Chuck Kelley’s Answer: Hoping not be bombarded by emails, I still don’t get the difference between Kimball’s and Inmon’s approach. Kimball looks at the data from the usage of the business and hence concentrates on data marts and star schemas, which is the right thing to do.


Inmon on the other hand looks at it from a data management prospective.
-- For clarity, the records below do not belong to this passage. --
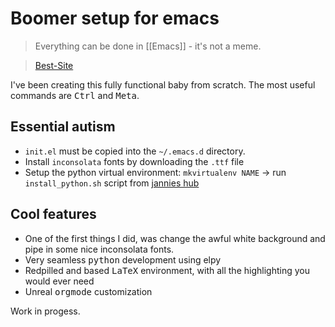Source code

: # Boomer setup for emacs #

> Everything can be done in [[Emacs]] - it's not a meme.

> [Best-Site](www.motherfuckingwebsite.com "Best-site")

I've been creating this fully functional baby from scratch. The most useful commands are <kbd>Ctrl</kbd> and <kbd>Meta</kbd>.

## Essential autism ##
- ```init.el``` must be copied into the ```~/.emacs.d``` directory.
- Install `inconsolata` fonts by downloading the `.ttf` file
- Setup the python virtual environment:
  `mkvirtualenv NAME` -> run `install_python.sh` script from [jannies hub](https://github.com/creamy-seas/jannies)
  
## Cool features ##
- One of the first things I did, was change the awful white background and pipe in some nice inconsolata fonts.
- Very seamless <kbd>python</kbd> development using elpy
- Redpilled and based <kbd>LaTeX</kbd> environment, with all the highlighting you would ever need
- Unreal <kbd>orgmode</kbd> customization

Work in progess.
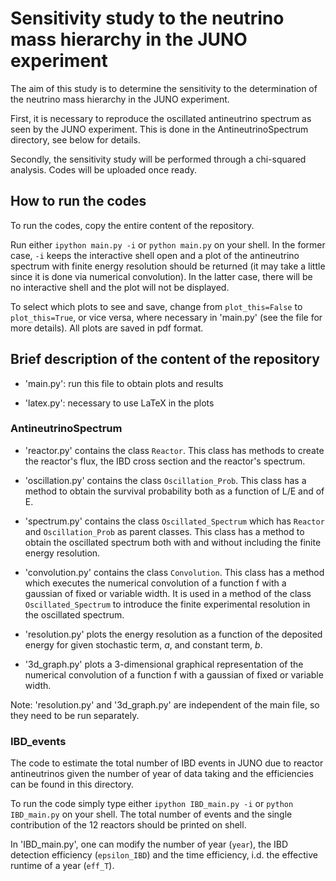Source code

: # Sensitivity study to the neutrino mass hierarchy in the JUNO experiment

The aim of this study is to determine the sensitivity to the determination of the neutrino mass hierarchy in the JUNO experiment.

First, it is necessary to reproduce the oscillated antineutrino spectrum as seen by the JUNO experiment. This is done in the AntineutrinoSpectrum directory, see below for details.

Secondly, the sensitivity study will be performed through a chi-squared analysis. Codes will be uploaded once ready.

## How to run the codes

To run the codes, copy the entire content of the repository. 

Run either ```ipython main.py -i``` or ```python main.py``` on your shell.
In the former case, ```-i``` keeps the interactive shell open and a plot of the antineutrino spectrum with finite energy resolution should be returned (it may take a little since it is done via numerical convolution).
In the latter case, there will be no interactive shell and the plot will not be displayed. 

To select which plots to see and save, change from ```plot_this=False``` to ```plot_this=True```, or vice versa, where necessary in 'main.py' (see the file for more details).
All plots are saved in pdf format.

## Brief description of the content of the repository

* 'main.py': run this file to obtain plots and results

* 'latex.py': necessary to use LaTeX in the plots

### AntineutrinoSpectrum

* 'reactor.py' contains the class ```Reactor```.
This class has methods to create the reactor's flux, the IBD cross section and the reactor's spectrum.

* 'oscillation.py' contains the class ```Oscillation_Prob```.
This class has a method to obtain the survival probability both as a function of L/E and of E.

* 'spectrum.py' contains the class ```Oscillated_Spectrum``` which has ```Reactor``` and ```Oscillation_Prob``` as parent classes.
This class has a method to obtain the oscillated spectrum both with and without including the finite energy resolution.

* 'convolution.py' contains the class ```Convolution```.
This class has a method which executes the numerical convolution of a function f with a gaussian of fixed or variable width.
It is used in a method of the class ```Oscillated_Spectrum``` to introduce the finite experimental resolution in the oscillated spectrum.

* 'resolution.py' plots the energy resolution as a function of the deposited energy for given stochastic term, _a_, and constant term, _b_.

* '3d_graph.py' plots a 3-dimensional graphical representation of the numerical convolution of a function f with a gaussian of fixed or variable width.

Note: 'resolution.py' and '3d_graph.py' are independent of the main file, so they need to be run separately.

### IBD_events

The code to estimate the total number of IBD events in JUNO due to reactor antineutrinos given the number of year of data taking and the efficiencies can be found in this directory.

To run the code simply type either ```ipython IBD_main.py -i``` or ```python IBD_main.py``` on your shell.
The total number of events and the single contribution of the 12 reactors should be printed on shell.

In 'IBD_main.py', one can modify the number of year (```year```), the IBD detection efficiency (```epsilon_IBD```) and the time efficiency, i.d. the effective runtime of a year (```eff_T```).
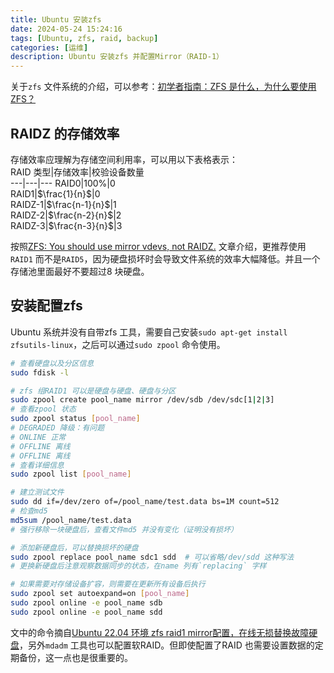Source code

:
 ```yaml
---
title: Ubuntu 安装zfs  
date: 2024-05-24 15:24:16
tags: [Ubuntu, zfs, raid, backup]
categories: [运维]  
description: Ubuntu 安装zfs 并配置Mirror（RAID-1）     
---
```


关于`zfs` 文件系统的介绍，可以参考：[初学者指南：ZFS 是什么，为什么要使用 ZFS？](https://zhuanlan.zhihu.com/p/45137745)  



## RAIDZ 的存储效率  

存储效率应理解为存储空间利用率，可以用以下表格表示：  
RAID 类型|存储效率|校验设备数量  
---|---|--- 
RAID0|100%|0  
RAID1|$\frac{1}{n}$|0  
RAIDZ-1|$\frac{n-1}{n}$|1  
RAIDZ-2|$\frac{n-2}{n}$|2  
RAIDZ-3|$\frac{n-3}{n}$|3  

按照[ZFS: You should use mirror vdevs, not RAIDZ.](https://jrs-s.net/2015/02/06/zfs-you-should-use-mirror-vdevs-not-raidz/) 文章介绍，更推荐使用`RAID1` 而不是`RAID5`，因为硬盘损坏时会导致文件系统的效率大幅降低。并且一个存储池里面最好不要超过8 块硬盘。  

## 安装配置zfs  

Ubuntu 系统并没有自带zfs 工具，需要自己安装`sudo apt-get install zfsutils-linux`，之后可以通过`sudo zpool` 命令使用。  

```bash  
# 查看硬盘以及分区信息  
sudo fdisk -l    

# zfs 组RAID1 可以是硬盘与硬盘、硬盘与分区  
sudo zpool create pool_name mirror /dev/sdb /dev/sdc[1|2|3]  
# 查看zpool 状态  
sudo zpool status [pool_name]
# DEGRADED 降级：有问题  
# ONLINE 正常  
# OFFLINE 离线       
# OFFLINE 离线       
# 查看详细信息
sudo zpool list [pool_name]

# 建立测试文件  
sudo dd if=/dev/zero of=/pool_name/test.data bs=1M count=512
# 检查md5  
md5sum /pool_name/test.data  
# 强行移除一块硬盘后，查看文件md5 并没有变化（证明没有损坏）

# 添加新硬盘后，可以替换损坏的硬盘
sudo zpool replace pool_name sdc1 sdd  # 可以省略/dev/sdd 这种写法  
# 更换新硬盘后注意观察数据同步的状态，在name 列有`replacing` 字样

# 如果需要对存储设备扩容，则需要在更新所有设备后执行
sudo zpool set autoexpand=on [pool_name]
sudo zpool online -e pool_name sdb
sudo zpool online -e pool_name sdd
```

文中的命令摘自[Ubuntu 22.04 环境 zfs raid1 mirror配置，在线无损替换故障硬盘](https://www.pocketdigi.com/article/linux_zfs_raid1_mirror_replace.html)，另外`mdadm` 工具也可以配置软RAID。但即使配置了RAID 也需要设置数据的定期备份，这一点也是很重要的。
That is, how you manage the data, which is the right thing to do.


From a high level, Kimball and Inmon say the same thing. Extract data from your sources (and external data) and put them in a big blob (Kimball calls it a staging area and Inmon calls it a data warehouse). Next, extract the data required to solve business issues and load them into a data mart. Yes, I know that there are some little nuances that separate them, but on the whole, I think they are the same, except for the perspective.


Joe Oates’ Answer: First of all, in the current Inmon approach, the enterprise data warehouse (EDW) is normalized and has denormalized or dimensional data marks off of the EDW for ease of querying. Also, there is a lot of confusion over what a “dimensional” model is.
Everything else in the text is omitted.